Finally, finally I gave in and took a break (and asked God to not let me gain ten pounds  heal me).

And the only reason I'm telling you all about how I'm sick is because there's a spiritual metaphor to all of this. It's good, I promise.

It's a little thing called Grace. A little thing that we are so far from understanding or wrapping our minds around. Several years ago I thought I'd experienced this "revelation" or understanding of grace. I began to scratch the surface at how often I'm performance minded, rather than grace minded. It was a beautiful thing to start living life the way God intended us to after Jesus died on the cross. And I was reminded this week through my sickness that there are still performance mentalities I'm enslaved to.

Side note, this isn't some biblical study on grace. If you have questions about the teachings in the bible about grace, feel free to ask me, and we can talk more :-)

In this case, I was bad and lazy for not running (even though I was sick, it didn't matter). I couldn't rest! It's not Sunday, it's just not biblical to rest any other time.

Seriously ya'll, please tell me I'm not the only one who has these thoughts?!

In the end, God just said Steph, I'm not keeping a score card on you, I want you to rest. You have been working really hard for your family, it's wearing you down, and I WANT you to rest, and sleep, and do nothing but sit in a chair and read for a while.
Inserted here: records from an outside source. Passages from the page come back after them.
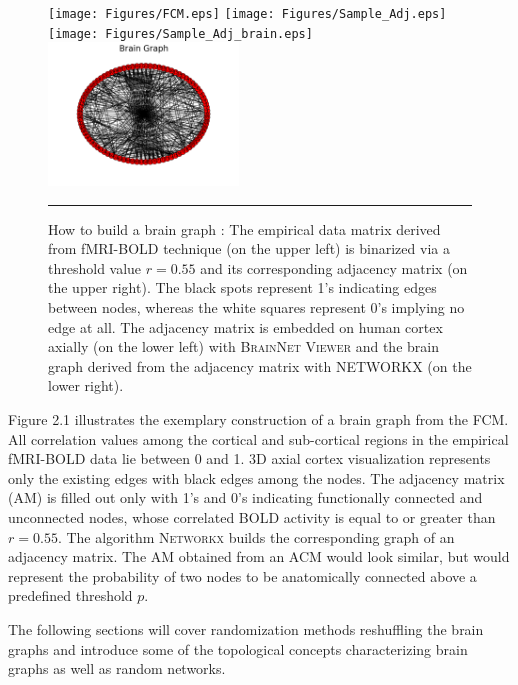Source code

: \begin{figure}[htbp]
  \centering
	 \texttt{[image: Figures/FCM.eps]} 
	 \texttt{[image: Figures/Sample\_Adj.eps]} 
	\texttt{[image: Figures/Sample\_Adj\_brain.eps]}  
   \includegraphics[width=0.45\textwidth]{Figures/brain_graph.png}      

    \rule{35em}{0.5pt}
  \caption[Binarizing via thresholding]{How to build a brain graph : The empirical data matrix derived from fMRI-BOLD technique (on the upper left) is binarized via a threshold value $r=0.55$ and its corresponding adjacency matrix (on the upper right). The black spots represent 1's indicating edges between nodes, whereas the white squares represent 0's implying no edge at all. The adjacency matrix is embedded on human cortex axially (on the lower left) with \textsc{BrainNet Viewer} \citep{XYZ13} and the brain graph derived from the adjacency matrix with \textsc{NETWORKX} (on the lower right).}
  \label{fig:Binarizing via thresholding}
\end{figure}

Figure 2.1 illustrates the exemplary construction of a brain graph from the FCM. All correlation values among the cortical and sub-cortical regions in the empirical fMRI-BOLD data lie between 0 and 1. 3D axial cortex visualization represents only the existing edges with black edges among the nodes. The adjacency matrix (AM) is filled out only with 1's and 0's indicating functionally connected and unconnected nodes, whose correlated BOLD activity is equal to or greater than $r=0.55$. The algorithm \textsc{Networkx} builds the corresponding graph of an adjacency matrix. The AM obtained from an ACM would look similar, but would represent the probability of two nodes to be anatomically connected above a predefined threshold $p$. 

The following sections will cover randomization methods reshuffling the brain graphs and introduce some of the topological concepts characterizing brain graphs as well as random networks.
And I gave in. I rested. I listened to His voice, accepted His grace, and I feel so refreshed by His presence.

Psalm 4:8
I will both lie down in peace, and sleep;
For you alone, O Lord, make me dwell in safety.

3 comments:

Amber Michelle said...

I can definitely relate, Steph. I think I have that same performance-based mentality sometimes. It's like my motives to do good become skewed and I start performing for others instead of God.

I'm glad you got some rest. Maybe I can get some soon! :)

- Kailene said...

Um, yes. I can definitely relate. Actually, I just got a new Women of Faith Bible Study in the mail yesterday called, "Living a Life of Balance," because I've been having such a hard time with THIS very concept. So hard. I'm thankful for His grace!

Jennifer Beard said...

I can TOTALLY relate. I've been scheduled on Sunday mornings at Starbucks for the past month. I really miss church. Last Sunday, our old youth pastor came back to preach on taking time to rest and the concept of a Sabbath. My husband was so concerned for how busy I am, he had me download the sermon & listen to it, and also asked me to request my availability change to no Sunday mornings. I'm also dropping a class with 6 weeks left in the semester. On the one hand, busyness is a comfort. On the other, it's so nice to have rest.